Recordemos que, nada más perder las
elecciones, ordenó al Tribunal Supremo de Justicia, un apéndice de
Miraflores, invalidar a tres legisladores. Desde ese día hasta hoy, ha
empleado diversos mecanismos, pero sobre todo al TSJ, para vaciar de
poder y contenido a la Asamblea Nacional. Ha utilizado, para gobernar
por decreto, los poderes delegados que obtuvo gracias a la anterior
Asamblea Nacional, otra excrecencia de Miraflores, y la declaración de
estados de excepción y emergencias económicas. El último capítulo de
esta saga tercermundista ha sido el estado de excepción y la emergencia
económica decretados el 13 de mayo; le dan la potestad de hacer con los
venezolanos -con sus vidas, sus propiedades y sus libertades- lo que
hace un niño con plastilina.
Mientras ocurría esto, Maduro utilizaba
al TSJ para invalidar cualquier decisión que adoptaba la Asamblea
Nacional, incluyendo la más conocida: la amnistía que pretendía liberar a
120 presos políticos y que el máximo tribunal declaró inconstitucional
el 11 de abril.
A nadie -a nadie que no esté
lobotomizado por la ideología o tan despistado que no haya sabido, en la
larga década y media del régimen chavista, nada de lo que sucedía en la
patria de Bolívar- le puede sorprender todo esto. El chavismo
significa, en su esencia, la demolición de las instituciones públicas o
privadas y su reemplazo por el poder concentrado en una sola mano. Basta
recordar, por ejemplo, el referéndum constitucional de 2007 que Hugo
Chávez perdió para entenderlo. En aquella ocasión, el chavismo
pretendía acelerar los tiempos del socialismo con una modificación
constitucional que buscaba llevar a Venezuela, en lo político y
económico, a las orillas del modelo cubano. El pueblo venezolano lo
rechazó en las urnas; Chávez tuvo que aceptar su derrota porque la
presión interna y externa así lo dictó. Pero inmediatamente después
empezó a hacer por la vía del ucase presidencial lo que antes había
tratado de hacer por la vía del referéndum constitucional. Gracias a
ello, Venezuela se convirtió en algo mucho peor de lo que ya era, hasta
desembocar en el horripilante espectáculo actual.

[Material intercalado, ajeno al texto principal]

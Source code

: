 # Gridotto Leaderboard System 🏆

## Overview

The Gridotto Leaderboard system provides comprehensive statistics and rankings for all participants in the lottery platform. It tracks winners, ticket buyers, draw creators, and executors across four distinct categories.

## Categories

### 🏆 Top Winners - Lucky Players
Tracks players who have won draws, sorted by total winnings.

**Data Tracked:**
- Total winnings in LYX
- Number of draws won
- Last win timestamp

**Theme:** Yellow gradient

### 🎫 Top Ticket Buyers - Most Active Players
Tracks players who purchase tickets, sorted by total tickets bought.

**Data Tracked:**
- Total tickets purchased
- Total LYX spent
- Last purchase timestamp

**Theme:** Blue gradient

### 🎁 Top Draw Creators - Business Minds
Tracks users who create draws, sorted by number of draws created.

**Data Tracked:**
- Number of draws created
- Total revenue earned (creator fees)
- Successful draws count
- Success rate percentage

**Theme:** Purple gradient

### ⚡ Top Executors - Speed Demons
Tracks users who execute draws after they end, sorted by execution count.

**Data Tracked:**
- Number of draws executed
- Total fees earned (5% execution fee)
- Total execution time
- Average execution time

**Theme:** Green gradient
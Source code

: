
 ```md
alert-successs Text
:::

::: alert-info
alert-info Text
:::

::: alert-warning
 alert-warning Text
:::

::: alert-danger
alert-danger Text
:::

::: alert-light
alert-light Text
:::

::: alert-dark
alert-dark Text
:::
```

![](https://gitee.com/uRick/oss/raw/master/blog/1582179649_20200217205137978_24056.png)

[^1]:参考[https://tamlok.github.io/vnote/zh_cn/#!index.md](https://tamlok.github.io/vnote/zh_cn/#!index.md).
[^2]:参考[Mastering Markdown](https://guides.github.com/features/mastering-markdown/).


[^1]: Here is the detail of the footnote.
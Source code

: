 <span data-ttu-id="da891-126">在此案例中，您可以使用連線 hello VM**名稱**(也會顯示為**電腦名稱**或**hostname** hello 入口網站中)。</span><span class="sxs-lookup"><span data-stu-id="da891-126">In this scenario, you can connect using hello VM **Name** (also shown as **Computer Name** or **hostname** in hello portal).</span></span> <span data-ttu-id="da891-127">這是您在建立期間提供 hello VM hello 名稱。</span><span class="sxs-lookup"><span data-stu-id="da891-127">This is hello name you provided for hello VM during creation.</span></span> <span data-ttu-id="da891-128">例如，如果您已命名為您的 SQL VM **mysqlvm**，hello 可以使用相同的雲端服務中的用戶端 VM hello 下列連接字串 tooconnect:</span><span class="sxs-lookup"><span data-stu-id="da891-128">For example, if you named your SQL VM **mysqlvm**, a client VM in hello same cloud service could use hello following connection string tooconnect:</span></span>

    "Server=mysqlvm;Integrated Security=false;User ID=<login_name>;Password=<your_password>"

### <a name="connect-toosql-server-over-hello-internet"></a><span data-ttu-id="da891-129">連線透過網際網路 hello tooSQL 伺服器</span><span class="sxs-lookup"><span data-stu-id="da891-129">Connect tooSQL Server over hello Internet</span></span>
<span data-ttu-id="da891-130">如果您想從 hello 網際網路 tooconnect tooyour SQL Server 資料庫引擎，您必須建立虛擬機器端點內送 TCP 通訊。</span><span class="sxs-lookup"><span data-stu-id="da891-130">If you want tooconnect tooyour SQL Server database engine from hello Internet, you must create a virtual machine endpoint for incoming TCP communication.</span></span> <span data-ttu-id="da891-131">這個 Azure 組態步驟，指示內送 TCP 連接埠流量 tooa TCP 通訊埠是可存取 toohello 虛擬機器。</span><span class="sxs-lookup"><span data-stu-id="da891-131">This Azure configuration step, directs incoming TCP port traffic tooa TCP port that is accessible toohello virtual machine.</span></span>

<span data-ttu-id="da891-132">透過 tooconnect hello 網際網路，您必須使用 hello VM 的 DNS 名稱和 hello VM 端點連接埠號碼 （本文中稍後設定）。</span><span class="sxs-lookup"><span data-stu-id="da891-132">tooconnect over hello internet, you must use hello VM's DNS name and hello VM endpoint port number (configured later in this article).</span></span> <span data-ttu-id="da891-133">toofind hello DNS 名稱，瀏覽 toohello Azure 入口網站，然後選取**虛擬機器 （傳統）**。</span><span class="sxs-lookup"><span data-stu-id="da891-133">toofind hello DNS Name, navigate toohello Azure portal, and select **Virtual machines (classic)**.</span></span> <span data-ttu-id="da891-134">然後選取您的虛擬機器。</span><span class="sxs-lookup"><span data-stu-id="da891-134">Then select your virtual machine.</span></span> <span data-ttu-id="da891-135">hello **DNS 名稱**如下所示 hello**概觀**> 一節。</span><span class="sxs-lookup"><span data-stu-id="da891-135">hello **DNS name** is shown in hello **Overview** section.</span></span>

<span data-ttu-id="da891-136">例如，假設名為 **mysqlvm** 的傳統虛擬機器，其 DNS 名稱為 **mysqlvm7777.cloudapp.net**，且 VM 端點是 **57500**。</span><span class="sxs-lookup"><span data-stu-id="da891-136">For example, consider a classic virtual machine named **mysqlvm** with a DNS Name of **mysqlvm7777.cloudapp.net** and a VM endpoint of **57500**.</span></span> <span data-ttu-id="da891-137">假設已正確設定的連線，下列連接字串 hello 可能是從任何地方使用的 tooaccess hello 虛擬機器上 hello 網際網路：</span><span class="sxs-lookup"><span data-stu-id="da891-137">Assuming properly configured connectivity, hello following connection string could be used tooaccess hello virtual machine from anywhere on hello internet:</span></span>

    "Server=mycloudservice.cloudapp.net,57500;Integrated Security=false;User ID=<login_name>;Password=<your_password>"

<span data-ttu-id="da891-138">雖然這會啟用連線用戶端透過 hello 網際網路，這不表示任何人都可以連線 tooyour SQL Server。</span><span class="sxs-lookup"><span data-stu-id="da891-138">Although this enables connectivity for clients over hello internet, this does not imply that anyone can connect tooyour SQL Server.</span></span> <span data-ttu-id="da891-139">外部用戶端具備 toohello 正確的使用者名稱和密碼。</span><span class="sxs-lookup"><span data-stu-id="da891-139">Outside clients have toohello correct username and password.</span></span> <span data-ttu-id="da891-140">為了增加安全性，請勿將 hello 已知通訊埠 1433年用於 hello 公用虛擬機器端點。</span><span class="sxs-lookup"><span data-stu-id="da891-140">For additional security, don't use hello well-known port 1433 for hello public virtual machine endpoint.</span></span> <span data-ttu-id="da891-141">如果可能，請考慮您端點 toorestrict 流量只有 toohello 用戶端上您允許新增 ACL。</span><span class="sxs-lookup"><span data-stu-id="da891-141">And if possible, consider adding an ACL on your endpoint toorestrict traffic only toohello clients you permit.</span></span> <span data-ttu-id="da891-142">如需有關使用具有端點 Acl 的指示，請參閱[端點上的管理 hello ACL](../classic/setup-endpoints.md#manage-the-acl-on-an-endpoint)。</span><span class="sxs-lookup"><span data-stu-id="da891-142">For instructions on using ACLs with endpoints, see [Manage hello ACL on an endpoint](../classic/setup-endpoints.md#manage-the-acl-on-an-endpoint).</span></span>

Lo extraño, en vista de todo ello, no es que Maduro,
a quien Chávez nombró a dedo antes de morir y que se hizo legitimar en
unos comicios fraudulentos en 2013 según abrumadoras pruebas que la
comunidad internacional no juzgó suficientes para actuar, acuse a
la oposición de golpista y a Estados Unidos de injerencista un día sí y
otro también. Lo verdaderamente extraño es que la vasta mayoría de la
dirigencia opositora siga actuando con impecable apego a la legalidad vigente en vez de intentar que los militares le den a Maduro un golpe de Estado o provocar una guerra civil.
Aun a sabiendas de que el armazón
jurídico del régimen está diseñado para sostener y preservar a una
dictadura, la oposición sigue buscando una transición a la democracia
liberal utilizando la Constitución del chavismo. Ese documento dice, en
su artículo 72, que el Presidente puede ser revocado a la mitad de su
mandato, en cuyo caso se convocará a nuevas elecciones (si es revocado
después, el vicepresidente deberá asumir el mando). Amparándose en ese
texto, la oposición recogió las firmas para iniciar el complicado
proceso revocatorio (se necesitaban 195 mil y entregó seis veces más).
En teoría, el Consejo Nacional Electoral tenía cinco días para confirmar
su validez y dar la luz verde para el siguiente paso, que es la
recolección de unos cuatro millones de firmas (el 20% del registro
electoral) a fin de convocar el referéndum.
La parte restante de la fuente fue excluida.